Second Amendment Creation Was a Racism Event

Print Friendly, PDF & Email

If you choose to read this article – I neither encourage nor discourage it – consider what the author says in full. After reading it, come back and reread the below that I copied and pasted from the article. Perhaps you might agree that in the author’s explanation for the “need” of the Second Amendment, it is substantiated by all the claims that he makes in attempts to vilify it, even resorting to place racism at the foundation of the Second Amendment.

Is the author suggesting that it wasn’t until AFTER the United States formed a government military that we were no longer free and secure? I don’t think the author sees what he wrote in this manner but consider what he did say. It would be my opinion that this author is one who “trusts” his government and turns to his government for all his needs. When that is the case, then how he presents his case is from the position of what he was taught and how he has chosen to live his life of servitude.
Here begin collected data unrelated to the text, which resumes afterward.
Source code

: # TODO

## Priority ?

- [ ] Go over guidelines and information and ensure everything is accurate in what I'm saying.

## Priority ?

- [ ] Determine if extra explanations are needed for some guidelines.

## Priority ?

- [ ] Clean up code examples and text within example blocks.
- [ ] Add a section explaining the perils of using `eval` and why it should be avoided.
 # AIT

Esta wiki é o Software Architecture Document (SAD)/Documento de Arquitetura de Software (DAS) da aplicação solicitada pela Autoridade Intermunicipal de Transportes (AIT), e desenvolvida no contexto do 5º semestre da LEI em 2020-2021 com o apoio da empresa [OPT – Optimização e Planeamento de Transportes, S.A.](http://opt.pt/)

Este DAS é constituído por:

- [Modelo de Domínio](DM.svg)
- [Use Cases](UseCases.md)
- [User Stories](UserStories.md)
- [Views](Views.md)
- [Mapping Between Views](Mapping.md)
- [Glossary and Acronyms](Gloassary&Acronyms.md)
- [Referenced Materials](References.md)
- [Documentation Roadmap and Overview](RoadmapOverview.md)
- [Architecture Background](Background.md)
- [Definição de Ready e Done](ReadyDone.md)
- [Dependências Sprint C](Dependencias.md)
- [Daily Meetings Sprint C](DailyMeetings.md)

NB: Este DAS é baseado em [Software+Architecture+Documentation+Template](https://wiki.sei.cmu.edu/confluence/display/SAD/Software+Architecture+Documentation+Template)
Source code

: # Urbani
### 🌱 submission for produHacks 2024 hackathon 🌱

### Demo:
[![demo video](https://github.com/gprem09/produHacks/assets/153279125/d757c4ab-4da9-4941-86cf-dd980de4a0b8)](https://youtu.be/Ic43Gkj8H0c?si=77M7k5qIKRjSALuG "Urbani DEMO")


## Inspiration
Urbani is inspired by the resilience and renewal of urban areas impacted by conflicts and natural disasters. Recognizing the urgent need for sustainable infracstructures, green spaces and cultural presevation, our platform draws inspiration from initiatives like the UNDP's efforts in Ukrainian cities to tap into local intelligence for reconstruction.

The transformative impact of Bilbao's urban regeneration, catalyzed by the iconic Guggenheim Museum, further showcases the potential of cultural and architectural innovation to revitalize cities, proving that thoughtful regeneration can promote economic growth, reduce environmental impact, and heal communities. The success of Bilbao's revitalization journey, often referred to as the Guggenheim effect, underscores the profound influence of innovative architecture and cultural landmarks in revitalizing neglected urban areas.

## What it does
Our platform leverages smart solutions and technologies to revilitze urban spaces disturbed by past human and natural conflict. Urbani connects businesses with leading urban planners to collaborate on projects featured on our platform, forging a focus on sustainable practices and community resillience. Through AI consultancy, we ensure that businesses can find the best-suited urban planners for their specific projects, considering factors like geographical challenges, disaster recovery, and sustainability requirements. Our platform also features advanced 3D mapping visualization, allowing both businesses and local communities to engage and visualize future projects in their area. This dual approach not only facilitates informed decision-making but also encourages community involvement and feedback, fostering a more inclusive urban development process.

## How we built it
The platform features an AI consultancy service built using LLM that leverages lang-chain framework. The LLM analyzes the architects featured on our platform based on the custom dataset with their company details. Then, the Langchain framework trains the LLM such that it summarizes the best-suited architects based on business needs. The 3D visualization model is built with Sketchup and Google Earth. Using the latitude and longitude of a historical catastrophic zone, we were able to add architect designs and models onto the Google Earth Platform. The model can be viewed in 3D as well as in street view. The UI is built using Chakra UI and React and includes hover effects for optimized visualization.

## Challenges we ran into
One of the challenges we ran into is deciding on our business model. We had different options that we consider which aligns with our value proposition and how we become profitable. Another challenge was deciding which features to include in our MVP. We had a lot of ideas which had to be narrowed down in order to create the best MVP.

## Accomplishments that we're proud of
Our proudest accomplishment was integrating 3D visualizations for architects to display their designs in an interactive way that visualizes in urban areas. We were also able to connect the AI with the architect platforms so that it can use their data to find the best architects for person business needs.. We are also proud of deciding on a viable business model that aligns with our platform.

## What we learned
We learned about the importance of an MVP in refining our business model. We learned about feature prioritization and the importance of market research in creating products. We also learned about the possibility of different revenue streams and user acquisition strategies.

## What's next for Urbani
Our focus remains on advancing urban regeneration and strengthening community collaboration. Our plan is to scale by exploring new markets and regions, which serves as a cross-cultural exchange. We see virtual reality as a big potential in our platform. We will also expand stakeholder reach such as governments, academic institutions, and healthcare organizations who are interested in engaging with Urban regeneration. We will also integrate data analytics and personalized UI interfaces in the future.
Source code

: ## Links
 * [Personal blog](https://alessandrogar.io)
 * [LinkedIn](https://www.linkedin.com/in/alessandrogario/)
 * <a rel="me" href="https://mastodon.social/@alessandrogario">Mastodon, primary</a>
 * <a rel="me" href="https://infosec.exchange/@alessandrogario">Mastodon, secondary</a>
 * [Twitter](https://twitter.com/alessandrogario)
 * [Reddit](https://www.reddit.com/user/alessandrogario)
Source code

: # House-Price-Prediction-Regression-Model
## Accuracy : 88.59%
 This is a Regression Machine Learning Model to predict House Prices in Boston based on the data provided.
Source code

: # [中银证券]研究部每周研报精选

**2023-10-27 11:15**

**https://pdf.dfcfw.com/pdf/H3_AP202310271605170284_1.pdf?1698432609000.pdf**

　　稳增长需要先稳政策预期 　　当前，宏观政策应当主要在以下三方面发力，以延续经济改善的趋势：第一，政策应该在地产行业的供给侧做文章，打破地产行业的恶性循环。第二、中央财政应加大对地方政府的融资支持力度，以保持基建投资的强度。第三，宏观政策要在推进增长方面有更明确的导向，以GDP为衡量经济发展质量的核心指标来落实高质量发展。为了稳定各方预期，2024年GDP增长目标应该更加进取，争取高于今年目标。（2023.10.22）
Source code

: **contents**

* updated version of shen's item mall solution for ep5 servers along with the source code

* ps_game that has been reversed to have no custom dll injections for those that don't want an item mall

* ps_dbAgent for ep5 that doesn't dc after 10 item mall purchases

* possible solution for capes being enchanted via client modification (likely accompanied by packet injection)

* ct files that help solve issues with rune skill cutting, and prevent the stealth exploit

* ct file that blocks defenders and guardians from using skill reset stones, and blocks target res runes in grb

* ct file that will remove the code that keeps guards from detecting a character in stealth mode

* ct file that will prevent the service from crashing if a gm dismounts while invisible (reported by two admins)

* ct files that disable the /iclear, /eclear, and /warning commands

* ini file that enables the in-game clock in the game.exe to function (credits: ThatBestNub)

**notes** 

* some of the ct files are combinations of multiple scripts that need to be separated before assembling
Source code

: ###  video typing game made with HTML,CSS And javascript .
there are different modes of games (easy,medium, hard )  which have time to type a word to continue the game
If his claim is true that the real reason for the Second Amendment was to prevent creation of a professional army, i.e. the law enforcement branch of the Government, because giving government the power over the people historically proved the loss of being free and secure to the people, then this author misses his own point or errs in presenting a poor one.

Perhaps he is blinded by his own anger and hatred.

Preventing the United States from starting a professional army, in fact, was the single most important goal of the Second Amendment. It is hard to recapture this fear today, but during the 18th century few boogeymen were as scary as the standing army — an army made up of professional, full-time soldiers.

By the logic of the 18th century, any society with a professional army could never be truly free. The men in charge of that army could order it to attack the citizens themselves, who, unarmed and unorganized, would be unable to fight back. This was why a well-regulated militia was necessary to the security of a free state: To be secure, a society needed to be able to defend itself; to be free, it could not exist merely at the whim of a standing army and its generals.

The only way to be both free and secure was for citizens to be armed, organized and ready to defend their society. The choice was a stark one: a standing army or a free nation.